WHAT YOU SHOULD DO
Which lines of the records contain "curve"? Collect every one of them.

EXERCISE DATA below:

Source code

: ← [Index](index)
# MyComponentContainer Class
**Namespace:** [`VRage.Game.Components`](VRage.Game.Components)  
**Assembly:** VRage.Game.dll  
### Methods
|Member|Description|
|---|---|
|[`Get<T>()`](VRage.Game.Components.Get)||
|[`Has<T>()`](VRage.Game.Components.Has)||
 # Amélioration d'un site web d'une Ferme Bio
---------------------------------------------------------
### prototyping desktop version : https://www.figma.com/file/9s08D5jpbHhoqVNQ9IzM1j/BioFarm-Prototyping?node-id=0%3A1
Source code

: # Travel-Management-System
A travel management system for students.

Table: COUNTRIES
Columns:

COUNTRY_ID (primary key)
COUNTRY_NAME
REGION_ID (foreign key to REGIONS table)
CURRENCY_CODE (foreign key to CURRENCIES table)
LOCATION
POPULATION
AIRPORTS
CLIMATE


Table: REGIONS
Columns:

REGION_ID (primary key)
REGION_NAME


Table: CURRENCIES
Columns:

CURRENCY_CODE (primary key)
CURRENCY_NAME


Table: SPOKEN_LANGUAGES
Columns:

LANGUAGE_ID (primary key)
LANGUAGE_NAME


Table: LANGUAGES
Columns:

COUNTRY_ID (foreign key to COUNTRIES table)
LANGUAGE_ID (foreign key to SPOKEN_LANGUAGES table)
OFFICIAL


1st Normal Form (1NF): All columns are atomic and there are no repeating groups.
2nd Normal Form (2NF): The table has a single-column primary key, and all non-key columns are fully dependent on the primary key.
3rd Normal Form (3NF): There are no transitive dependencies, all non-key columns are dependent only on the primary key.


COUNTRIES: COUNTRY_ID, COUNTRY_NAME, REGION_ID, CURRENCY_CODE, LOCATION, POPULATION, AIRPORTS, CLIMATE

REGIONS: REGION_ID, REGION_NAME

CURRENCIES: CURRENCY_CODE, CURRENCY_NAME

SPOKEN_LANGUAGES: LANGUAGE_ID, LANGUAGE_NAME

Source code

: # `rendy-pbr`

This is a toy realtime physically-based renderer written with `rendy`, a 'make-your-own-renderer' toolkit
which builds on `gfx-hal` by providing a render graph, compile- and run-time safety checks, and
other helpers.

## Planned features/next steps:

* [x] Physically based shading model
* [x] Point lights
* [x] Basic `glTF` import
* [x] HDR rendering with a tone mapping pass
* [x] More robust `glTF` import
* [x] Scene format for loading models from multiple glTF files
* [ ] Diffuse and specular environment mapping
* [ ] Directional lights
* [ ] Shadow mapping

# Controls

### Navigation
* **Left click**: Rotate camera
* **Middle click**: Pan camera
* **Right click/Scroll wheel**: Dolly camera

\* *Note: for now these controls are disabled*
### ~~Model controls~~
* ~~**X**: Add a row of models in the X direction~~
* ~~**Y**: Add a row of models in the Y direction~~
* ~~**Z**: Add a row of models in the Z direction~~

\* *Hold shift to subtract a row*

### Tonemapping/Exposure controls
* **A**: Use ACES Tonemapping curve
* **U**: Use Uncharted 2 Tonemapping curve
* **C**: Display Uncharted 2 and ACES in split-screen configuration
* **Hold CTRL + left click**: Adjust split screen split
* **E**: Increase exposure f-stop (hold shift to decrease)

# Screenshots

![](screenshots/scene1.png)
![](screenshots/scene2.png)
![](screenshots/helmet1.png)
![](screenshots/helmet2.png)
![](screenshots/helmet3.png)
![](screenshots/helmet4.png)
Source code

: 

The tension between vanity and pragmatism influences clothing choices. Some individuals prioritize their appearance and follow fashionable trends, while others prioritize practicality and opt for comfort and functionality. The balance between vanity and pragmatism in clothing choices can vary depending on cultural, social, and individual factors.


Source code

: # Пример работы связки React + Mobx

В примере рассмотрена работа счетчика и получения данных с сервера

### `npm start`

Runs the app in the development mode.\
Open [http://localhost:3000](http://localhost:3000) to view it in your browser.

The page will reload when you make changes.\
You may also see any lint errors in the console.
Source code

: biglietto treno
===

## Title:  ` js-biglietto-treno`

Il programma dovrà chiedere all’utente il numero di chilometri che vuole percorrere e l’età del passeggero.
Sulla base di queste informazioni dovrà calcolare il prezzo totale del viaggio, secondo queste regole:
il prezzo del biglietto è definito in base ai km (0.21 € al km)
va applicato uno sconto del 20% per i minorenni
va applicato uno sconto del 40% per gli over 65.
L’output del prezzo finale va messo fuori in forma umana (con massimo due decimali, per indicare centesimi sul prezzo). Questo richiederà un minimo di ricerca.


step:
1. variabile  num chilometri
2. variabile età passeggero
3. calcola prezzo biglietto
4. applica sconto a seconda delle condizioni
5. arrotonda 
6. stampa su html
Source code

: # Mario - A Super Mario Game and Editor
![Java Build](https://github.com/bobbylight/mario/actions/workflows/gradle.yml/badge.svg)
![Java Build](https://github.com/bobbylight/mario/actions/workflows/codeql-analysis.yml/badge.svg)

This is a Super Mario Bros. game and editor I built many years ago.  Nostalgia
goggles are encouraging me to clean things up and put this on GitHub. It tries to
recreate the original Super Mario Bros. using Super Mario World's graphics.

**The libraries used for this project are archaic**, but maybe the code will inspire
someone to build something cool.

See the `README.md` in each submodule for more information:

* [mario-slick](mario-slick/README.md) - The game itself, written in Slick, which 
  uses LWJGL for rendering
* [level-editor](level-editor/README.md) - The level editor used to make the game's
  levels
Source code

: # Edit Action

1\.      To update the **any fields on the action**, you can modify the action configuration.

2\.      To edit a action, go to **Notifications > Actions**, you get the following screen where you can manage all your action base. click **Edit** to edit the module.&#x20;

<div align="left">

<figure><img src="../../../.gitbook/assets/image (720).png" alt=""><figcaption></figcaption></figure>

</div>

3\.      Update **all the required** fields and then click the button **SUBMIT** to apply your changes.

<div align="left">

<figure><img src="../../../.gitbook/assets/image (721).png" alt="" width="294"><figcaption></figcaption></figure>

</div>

End of EXERCISE DATA.

REPLY
* **A**: Use ACES Tonemapping curve
* **U**: Use Uncharted 2 Tonemapping curve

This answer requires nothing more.